[Extracted data entries]
╭──

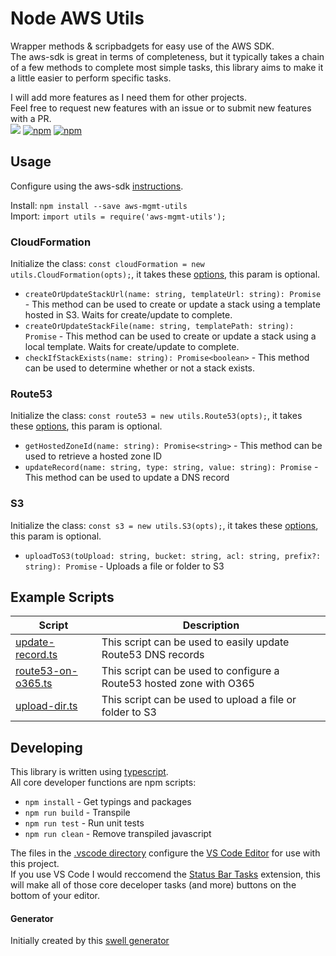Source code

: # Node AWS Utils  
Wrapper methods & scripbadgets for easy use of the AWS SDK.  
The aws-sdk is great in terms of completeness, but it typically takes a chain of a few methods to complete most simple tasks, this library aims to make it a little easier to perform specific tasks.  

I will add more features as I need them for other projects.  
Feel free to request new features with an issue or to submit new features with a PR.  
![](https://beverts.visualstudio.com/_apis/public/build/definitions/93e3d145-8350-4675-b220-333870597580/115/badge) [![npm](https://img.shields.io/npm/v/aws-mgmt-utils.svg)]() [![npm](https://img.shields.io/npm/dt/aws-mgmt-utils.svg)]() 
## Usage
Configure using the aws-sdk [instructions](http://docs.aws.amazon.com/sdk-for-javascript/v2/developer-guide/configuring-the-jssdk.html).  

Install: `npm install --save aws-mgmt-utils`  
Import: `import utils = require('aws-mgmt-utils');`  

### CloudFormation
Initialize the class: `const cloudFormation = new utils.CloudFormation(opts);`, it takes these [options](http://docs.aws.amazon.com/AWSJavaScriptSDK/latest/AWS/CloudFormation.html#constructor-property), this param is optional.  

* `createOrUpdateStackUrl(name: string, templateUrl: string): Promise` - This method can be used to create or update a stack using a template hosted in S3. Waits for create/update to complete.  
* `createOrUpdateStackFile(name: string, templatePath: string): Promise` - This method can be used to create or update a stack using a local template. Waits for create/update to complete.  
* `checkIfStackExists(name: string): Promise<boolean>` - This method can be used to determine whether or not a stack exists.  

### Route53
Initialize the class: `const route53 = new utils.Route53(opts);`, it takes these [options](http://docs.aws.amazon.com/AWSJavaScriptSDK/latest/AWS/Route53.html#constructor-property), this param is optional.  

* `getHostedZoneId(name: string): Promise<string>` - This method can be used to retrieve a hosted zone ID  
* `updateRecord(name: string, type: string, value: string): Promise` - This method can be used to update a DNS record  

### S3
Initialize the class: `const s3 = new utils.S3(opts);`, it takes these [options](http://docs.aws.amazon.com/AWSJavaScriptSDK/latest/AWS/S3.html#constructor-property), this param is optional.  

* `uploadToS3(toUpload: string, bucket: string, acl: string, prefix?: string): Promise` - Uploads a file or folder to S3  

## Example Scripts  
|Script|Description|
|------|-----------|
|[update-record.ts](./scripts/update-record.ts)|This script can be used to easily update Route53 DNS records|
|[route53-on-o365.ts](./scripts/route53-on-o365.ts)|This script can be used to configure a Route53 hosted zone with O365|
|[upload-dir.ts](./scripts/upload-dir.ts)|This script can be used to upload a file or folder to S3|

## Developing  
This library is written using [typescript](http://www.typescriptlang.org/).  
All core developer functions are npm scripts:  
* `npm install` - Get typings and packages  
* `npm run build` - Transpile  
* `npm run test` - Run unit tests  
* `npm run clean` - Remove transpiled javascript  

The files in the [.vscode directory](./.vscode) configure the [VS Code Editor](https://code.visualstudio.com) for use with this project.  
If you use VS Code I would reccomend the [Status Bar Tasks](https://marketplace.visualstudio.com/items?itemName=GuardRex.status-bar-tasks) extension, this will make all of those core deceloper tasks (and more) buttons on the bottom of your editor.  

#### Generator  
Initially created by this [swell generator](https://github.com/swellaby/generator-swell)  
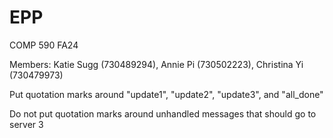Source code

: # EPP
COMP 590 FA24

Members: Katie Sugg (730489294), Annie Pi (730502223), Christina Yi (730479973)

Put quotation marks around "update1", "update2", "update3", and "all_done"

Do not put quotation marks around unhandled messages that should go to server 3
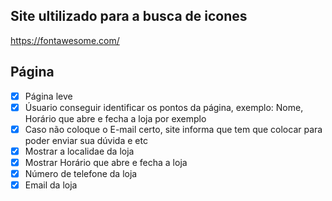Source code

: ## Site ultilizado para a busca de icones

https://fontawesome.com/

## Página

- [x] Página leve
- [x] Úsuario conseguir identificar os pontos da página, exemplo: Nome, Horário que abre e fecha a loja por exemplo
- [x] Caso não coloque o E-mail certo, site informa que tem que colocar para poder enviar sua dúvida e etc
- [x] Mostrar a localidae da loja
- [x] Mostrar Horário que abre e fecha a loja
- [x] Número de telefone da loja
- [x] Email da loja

╰──

Among the entries above, which lines include "abre"? List them all.

## Result of this exercise
- [x] Úsuario conseguir identificar os pontos da página, exemplo: Nome, Horário que abre e fecha a loja por exemplo
- [x] Mostrar Horário que abre e fecha a loja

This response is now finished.